Acanthophippium mantinianum L.Linden & Cogn.

At first glance the flowers of this genus hardly look like orchids but take one apart and you'll find all the familiar features. Closely related to Calanthe and Phaius, there are, at present count, some 13 species in this genus widely spread throughout tropical and subtropical Asia and the southwestern Pacific islands. Only two or three species, Acanthophippium mantinianum and Acanthophippium sylhetense are encountered in cultivation and then not that often. Acanthephippium mantinianum is endemic to the Philippines while the other species is widely dispersed from the Philippines eastward to India.

The genus Acanthophippium was first described by Carl Blume in 1825, deriving the name from two Greek words akantha meaning thorn and ephippion which means saddle and makes reference to the rather saddle-shaped lip. Acanthophippium mantinianum are moderately sized plants with conical pseudobulbs that reach about 15cm (6 inches) tall carrying several leaves thin-textured leaves up to 60cm (2 feet) long. The inflorescences (there may often be more than one) are produced from near the base of the newly developing summer growths before the leaves have begun to unfurl and, while only about 15cm (6 inches) long, display the fleshy flowers well. Each inflorescence can produce up to 7, strikingly colored flowers that are about 3cm (1.2 inches) wide and about 4cm (1.6 inches) long and rather strongly fragrant. Fragrant - not odiferous!
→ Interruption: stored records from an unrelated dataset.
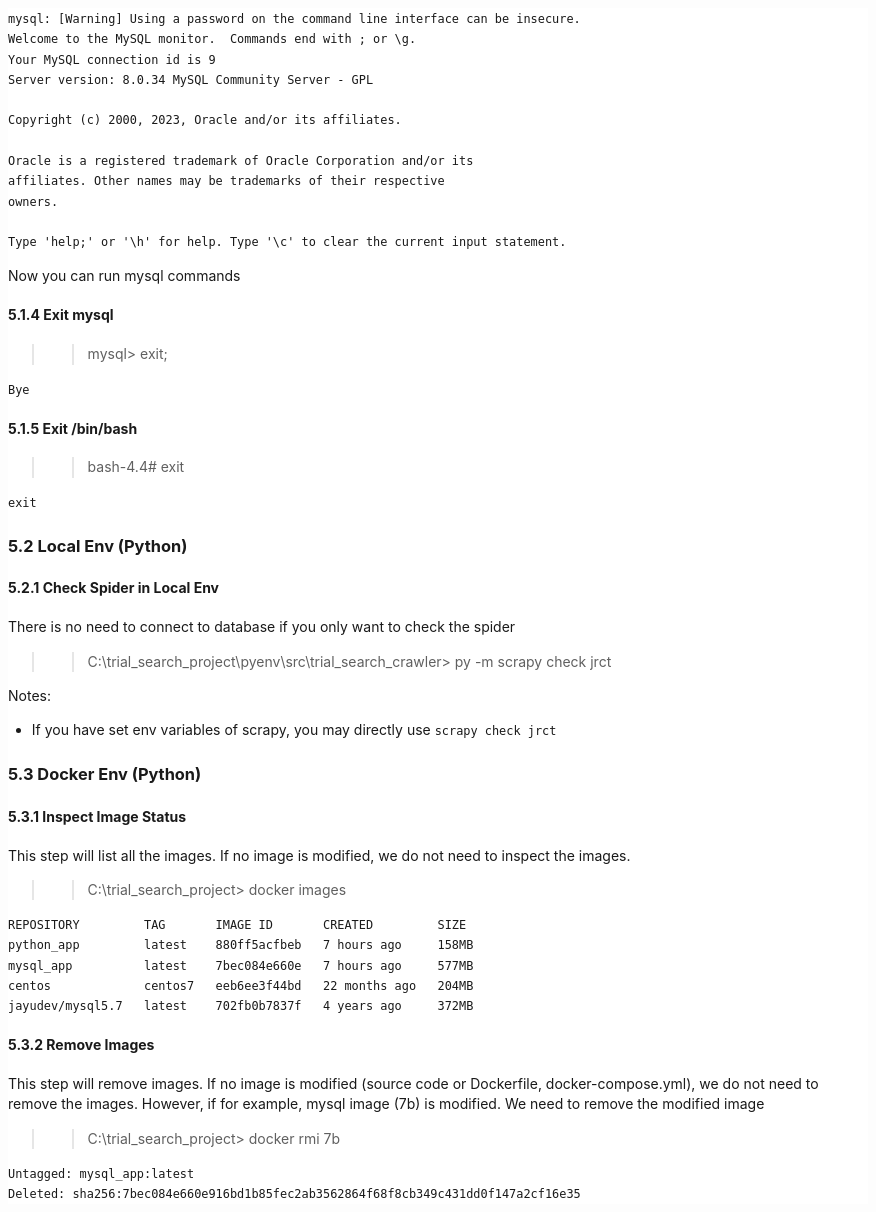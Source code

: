     mysql: [Warning] Using a password on the command line interface can be insecure.
    Welcome to the MySQL monitor.  Commands end with ; or \g.
    Your MySQL connection id is 9
    Server version: 8.0.34 MySQL Community Server - GPL

    Copyright (c) 2000, 2023, Oracle and/or its affiliates.

    Oracle is a registered trademark of Oracle Corporation and/or its
    affiliates. Other names may be trademarks of their respective
    owners.

    Type 'help;' or '\h' for help. Type '\c' to clear the current input statement.

Now you can run mysql commands

#### 5.1.4 Exit mysql

>> mysql> exit;
    
    Bye

#### 5.1.5 Exit /bin/bash
>> bash-4.4# exit
    
    exit

### **5.2 Local Env (Python)**

#### 5.2.1 Check Spider in Local Env
There is no need to connect to database if you only want to check the spider
>> C:\trial_search_project\pyenv\src\trial_search_crawler> py -m scrapy check jrct

Notes: 
- If you have set env variables of scrapy, you may directly use `scrapy check jrct`

### **5.3 Docker Env (Python)**

#### 5.3.1 Inspect Image Status

This step will list all the images. If no image is modified, we do not need to inspect the images.
>> C:\trial_search_project> docker images

    REPOSITORY         TAG       IMAGE ID       CREATED         SIZE
    python_app         latest    880ff5acfbeb   7 hours ago     158MB
    mysql_app          latest    7bec084e660e   7 hours ago     577MB
    centos             centos7   eeb6ee3f44bd   22 months ago   204MB
    jayudev/mysql5.7   latest    702fb0b7837f   4 years ago     372MB

#### 5.3.2 Remove Images

This step will remove images. If no image is modified (source code or Dockerfile, docker-compose.yml), we do not need to remove the images. However, if for example, mysql image (7b) is modified. We need to remove the modified image
>> C:\trial_search_project> docker rmi 7b

    Untagged: mysql_app:latest
    Deleted: sha256:7bec084e660e916bd1b85fec2ab3562864f68f8cb349c431dd0f147a2cf16e35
Acanthophippium mantinianum comes from low to moderate elevations (500-1500 meters, 1650-5000 feet) and should be grown under intermediate conditions in pots or pans of well-drained terrestrial orchid mix. Any medium suitable for cymbidiums will work just fine for these plants. The thin-textured foliage is easily sunburned so bright shade suitable for Phaius should be provided (up to about 2500 foot candles). While in active growth they should be watered and fertilized regularly. Once growths are completed, they should be allowed to become nearly dry between waterings. Like their Phaius cousins, leaf tip die back is almost always a sign of insufficient water. A word of caution - these plants dislike disturbance so they should be repotted only when absolutely necessary and then only when you see signs of new root growth. This flush of new root growth comes much later than the flush of new vegetative growth (remember they flower from the newly developing growth) and failure to repot at the correct time is the most common reason for demise of the plant. If an old pseudobulb becomes infected with a fungal rot, it must be removed from the plant. If the rotten portions of the old bulb are carefully removed and the cut surface allowed to dry, it is possible to get dormant eyes along the remaining bulb section to sprout by placing the severed bulb horizontally on moist potting medium and keeping it humid. Often this is a route to saving a plant that has been severely traumatized by incorrect repotting.